I haven't been able to reproduce that exact crash again. So far it bombs with much like it did before: 1 - 3 minutes of running the connection loop, usually inside of a hid_read
or hid_close
call.
The crash info starts with this:
Native stacktrace:
0 Device Link 0x00140154 mono_handle_native_sigsegv + 292
1 Device Link 0x0016bf85 mono_sigsegv_signal_handler + 197
2 libsystem_c.dylib 0x9598a8cb _sigtramp + 43
3 ??? 0xffffffff 0x0 + 4294967295
4 IOKit 0x940e2516 __IOHIDDeviceReportCallbackRegistered + 29
5 IOHIDLib 0x09c7980b _ZN16IOHIDDeviceClass25_hidReportHandlerCallbackEPviS0_ + 283
6 IOHIDLib 0x09c7bcf1 _ZN15IOHIDQueueClass24queueEventSourceCallbackEP12__CFMachPortP17mach_msg_header_tlPv + 43
7 IOHIDLib 0x09c77941 _ZN16IOHIDDeviceClass19_cfmachPortCallbackEP12__CFMachPortP17mach_msg_header_tlPv + 77
8 CoreFoundation 0x9602847f __CFMachPortPerform + 303
9 CoreFoundation 0x96028335 __CFRUNLOOP_IS_CALLING_OUT_TO_A_SOURCE1_PERFORM_FUNCTION__ + 53
10 CoreFoundation 0x96027f62 __CFRunLoopDoSource1 + 146
11 CoreFoundation 0x9605dcfa __CFRunLoopRun + 2154
12 CoreFoundation 0x9605d02a CFRunLoopRunSpecific + 378
13 CoreFoundation 0x9605ce9b CFRunLoopRunInMode + 123
14 libUsbHid.dylib 0x091ec2b2 read_thread + 290
15 libsystem_c.dylib 0x9599e5b7 _pthread_start + 344
16 libsystem_c.dylib 0x95988d4e thread_start + 34
I can post the entire thing, but it's enormous since there are 18 threads active. None of them look particularly interesting except for a thread that has a lot of stuff about HID callbacks in it's stacktrace (you can see an example of a trace like that in my first post).

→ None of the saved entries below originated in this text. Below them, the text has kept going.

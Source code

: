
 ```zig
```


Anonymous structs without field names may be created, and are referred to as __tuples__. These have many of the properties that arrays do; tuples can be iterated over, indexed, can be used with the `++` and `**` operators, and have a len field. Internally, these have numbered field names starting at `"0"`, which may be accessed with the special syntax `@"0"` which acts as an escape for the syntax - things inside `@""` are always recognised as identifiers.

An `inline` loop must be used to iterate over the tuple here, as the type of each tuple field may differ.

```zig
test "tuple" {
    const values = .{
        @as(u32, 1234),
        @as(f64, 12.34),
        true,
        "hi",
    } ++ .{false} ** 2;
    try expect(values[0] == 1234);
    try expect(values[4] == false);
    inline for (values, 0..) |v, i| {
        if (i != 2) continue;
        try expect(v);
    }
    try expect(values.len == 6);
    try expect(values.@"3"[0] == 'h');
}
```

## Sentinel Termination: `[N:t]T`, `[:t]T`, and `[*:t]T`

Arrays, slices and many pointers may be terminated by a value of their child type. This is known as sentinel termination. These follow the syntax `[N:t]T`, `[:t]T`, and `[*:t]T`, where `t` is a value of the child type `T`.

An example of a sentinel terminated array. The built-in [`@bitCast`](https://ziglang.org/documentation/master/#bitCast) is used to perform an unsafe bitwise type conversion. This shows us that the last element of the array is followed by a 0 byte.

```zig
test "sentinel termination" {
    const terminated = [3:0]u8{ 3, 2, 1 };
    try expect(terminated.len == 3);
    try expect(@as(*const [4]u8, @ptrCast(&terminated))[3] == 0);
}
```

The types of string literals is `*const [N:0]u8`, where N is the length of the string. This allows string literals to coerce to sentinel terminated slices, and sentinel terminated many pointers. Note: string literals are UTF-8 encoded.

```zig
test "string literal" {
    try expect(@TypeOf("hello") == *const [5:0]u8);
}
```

The main thing that I see in every one of your crash logs is __IOHIDDeviceReportCallbackRegistered + 29
: __IOHIDDeviceReportCallbackRegistered()
is the internal HID Manager function that calls the callback registered with IOHIDDeviceRegisterInputReportCallback()
.
I've looked closer at the IOHIDManager code, and I think there are race conditions that could cause this crash if input reports are received while a device is being closed, or possibly after an input report callback is unregistered. I'm gonna try to test this more tonight.

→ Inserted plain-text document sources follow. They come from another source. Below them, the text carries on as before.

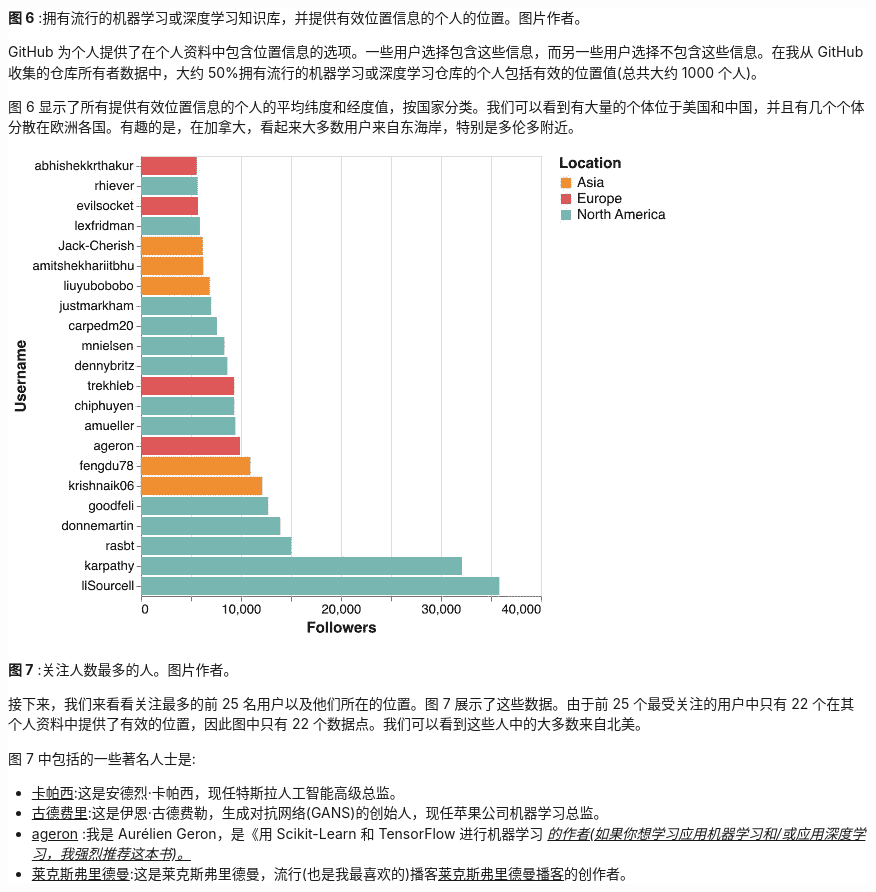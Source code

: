 **图 6** :拥有流行的机器学习或深度学习知识库，并提供有效位置信息的个人的位置。图片作者。

GitHub 为个人提供了在个人资料中包含位置信息的选项。一些用户选择包含这些信息，而另一些用户选择不包含这些信息。在我从 GitHub 收集的仓库所有者数据中，大约 50%拥有流行的机器学习或深度学习仓库的个人包括有效的位置值(总共大约 1000 个人)。

图 6 显示了所有提供有效位置信息的个人的平均纬度和经度值，按国家分类。我们可以看到有大量的个体位于美国和中国，并且有几个个体分散在欧洲各国。有趣的是，在加拿大，看起来大多数用户来自东海岸，特别是多伦多附近。

![](img/0c117b126562fe31539efeb4f8ba5e7b.png)

**图 7** :关注人数最多的人。图片作者。

接下来，我们来看看关注最多的前 25 名用户以及他们所在的位置。图 7 展示了这些数据。由于前 25 个最受关注的用户中只有 22 个在其个人资料中提供了有效的位置，因此图中只有 22 个数据点。我们可以看到这些人中的大多数来自北美。

图 7 中包括的一些著名人士是:

*   [卡帕西](https://github.com/karpathy):这是安德烈·卡帕西，现任特斯拉人工智能高级总监。
*   [古德费里](https://github.com/goodfeli):这是伊恩·古德费勒，生成对抗网络(GANS)的创始人，现任苹果公司机器学习总监。
*   [ageron](https://github.com/ageron/handson-ml2) :我是 Aurélien Geron，是《用 Scikit-Learn 和 TensorFlow 进行机器学习 [*的作者(如果你想学习应用机器学习和/或应用深度学习，我强烈推荐这本书)。*](https://www.oreilly.com/library/view/hands-on-machine-learning/9781492032632/)
*   [莱克斯弗里德曼](https://github.com/lexfridman):这是莱克斯弗里德曼，流行(也是我最喜欢的)播客[莱克斯弗里德曼播客](https://lexfridman.com/podcast/)的创作者。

The HID Manager code gives me the impression that it's not designed to be thread-safe, i.e. calls to IOHIDDeviceClose()
should not happen while a run loop (that could dispatch callbacks) is running.

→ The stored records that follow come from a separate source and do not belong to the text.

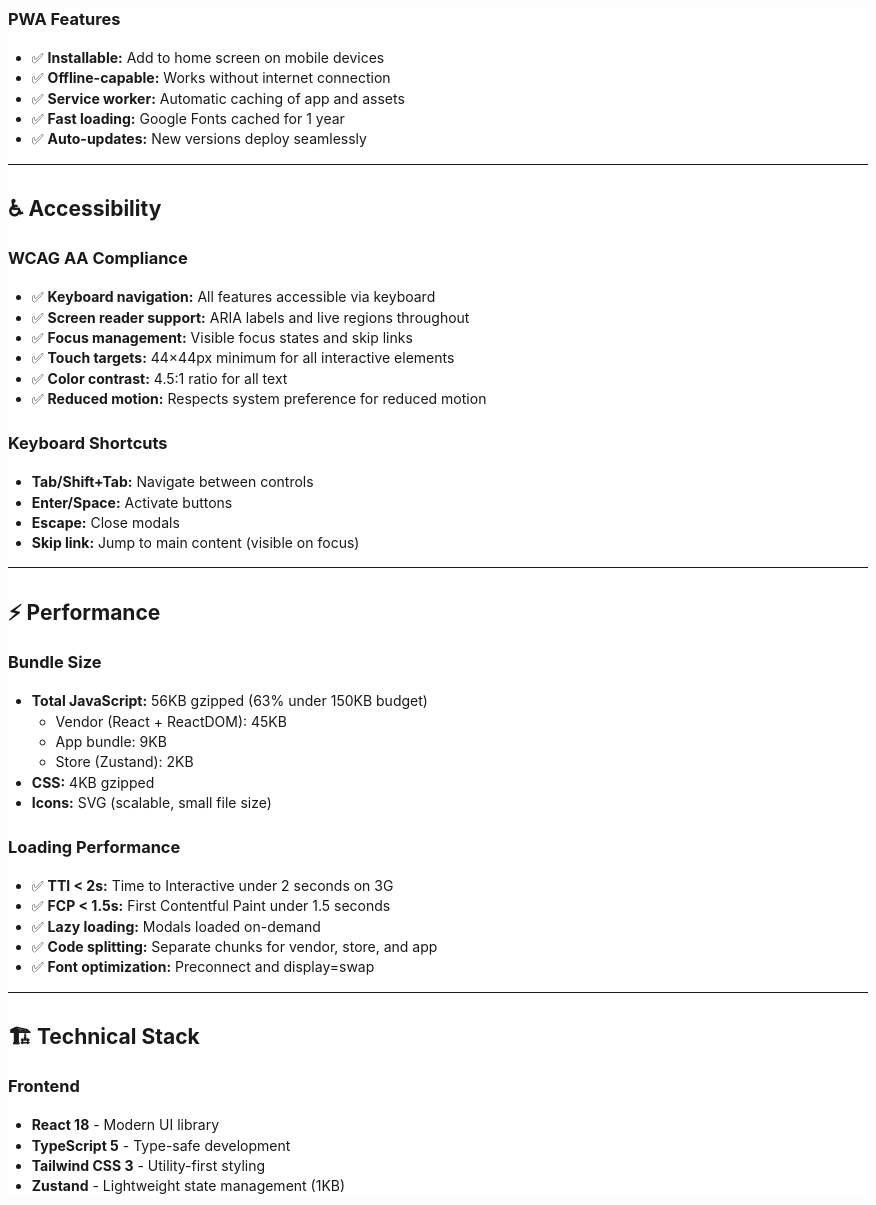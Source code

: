### PWA Features
- ✅ **Installable:** Add to home screen on mobile devices
- ✅ **Offline-capable:** Works without internet connection
- ✅ **Service worker:** Automatic caching of app and assets
- ✅ **Fast loading:** Google Fonts cached for 1 year
- ✅ **Auto-updates:** New versions deploy seamlessly

---

## ♿ Accessibility

### WCAG AA Compliance
- ✅ **Keyboard navigation:** All features accessible via keyboard
- ✅ **Screen reader support:** ARIA labels and live regions throughout
- ✅ **Focus management:** Visible focus states and skip links
- ✅ **Touch targets:** 44×44px minimum for all interactive elements
- ✅ **Color contrast:** 4.5:1 ratio for all text
- ✅ **Reduced motion:** Respects system preference for reduced motion

### Keyboard Shortcuts
- **Tab/Shift+Tab:** Navigate between controls
- **Enter/Space:** Activate buttons
- **Escape:** Close modals
- **Skip link:** Jump to main content (visible on focus)

---

## ⚡ Performance

### Bundle Size
- **Total JavaScript:** 56KB gzipped (63% under 150KB budget)
  - Vendor (React + ReactDOM): 45KB
  - App bundle: 9KB
  - Store (Zustand): 2KB
- **CSS:** 4KB gzipped
- **Icons:** SVG (scalable, small file size)

### Loading Performance
- ✅ **TTI < 2s:** Time to Interactive under 2 seconds on 3G
- ✅ **FCP < 1.5s:** First Contentful Paint under 1.5 seconds
- ✅ **Lazy loading:** Modals loaded on-demand
- ✅ **Code splitting:** Separate chunks for vendor, store, and app
- ✅ **Font optimization:** Preconnect and display=swap

---

## 🏗️ Technical Stack

### Frontend
- **React 18** - Modern UI library
- **TypeScript 5** - Type-safe development
- **Tailwind CSS 3** - Utility-first styling
- **Zustand** - Lightweight state management (1KB)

You said earlier that you access an opened device only on one thread, but does that mean you're doing hid_init()
or hid_enumerate()
on a different thread? Would it be possible to do all your hidapi calls from a single thread?
Your investigation sounds promising!
I tried using a single thread for all API calls but I thought it had the same problem. I can try again, I suppose. Since we are supposed to support multiple transports, using a single thread for all communication would be a bit of a bottleneck.
Currently there is one thread that "owns" hid_init
and hid_exit
, one thread for enumeration, and each device gets a new thread for open/read/write/close.
I don't think that running hid_init()
and hid_enumerate()
on different threads is a good idea. hid_init()
creates the IOHIDManager
and schedules it on the current run loop (which is per-thread). hid_enumerate()
later runs the current run loop quickly to process some events, but this won't work as intended if they're in separate threads.
I just hacked up hidtest
to call hid_init()
from a newly-created pthread, and it segfaults pretty quickly, either in hid_init()
or later on. I'm not sure why, but I think it's because a raw pthread needs to have a run loop that's being run in order to work.
(I was trying to figure out exactly how mono/xamarin implements threads and what they do with run loops for user-created threads, but didn't see any info. I'll probably have to look at the source)
I've re-confirmed that running all the API calls on the same thread still bombs with the same error. I'll also investigate what Mono does with threads.
I found the code for the managed thread and some of the unmanaged code.
It looks like Mono's threads are built on top of GLib, which uses straight pthreads on the Mac. I'm not sure, but I doubt Mono is messing with the run loop at all for user-created threads.
Also it turns out I had some problems with my hidtest
code, with those fixed running hid_init()
from a separate thread works fine.
Does your device send input reports only in response to a report from the host, or does it send them all the time?
The transport uses a strictly request-response protocol; the host is in charge of everything. There should be no unexpected reports from the transport.
So does your newly created pthread do anything with regards to run loops? Are you reading/writing on a separate thread as well?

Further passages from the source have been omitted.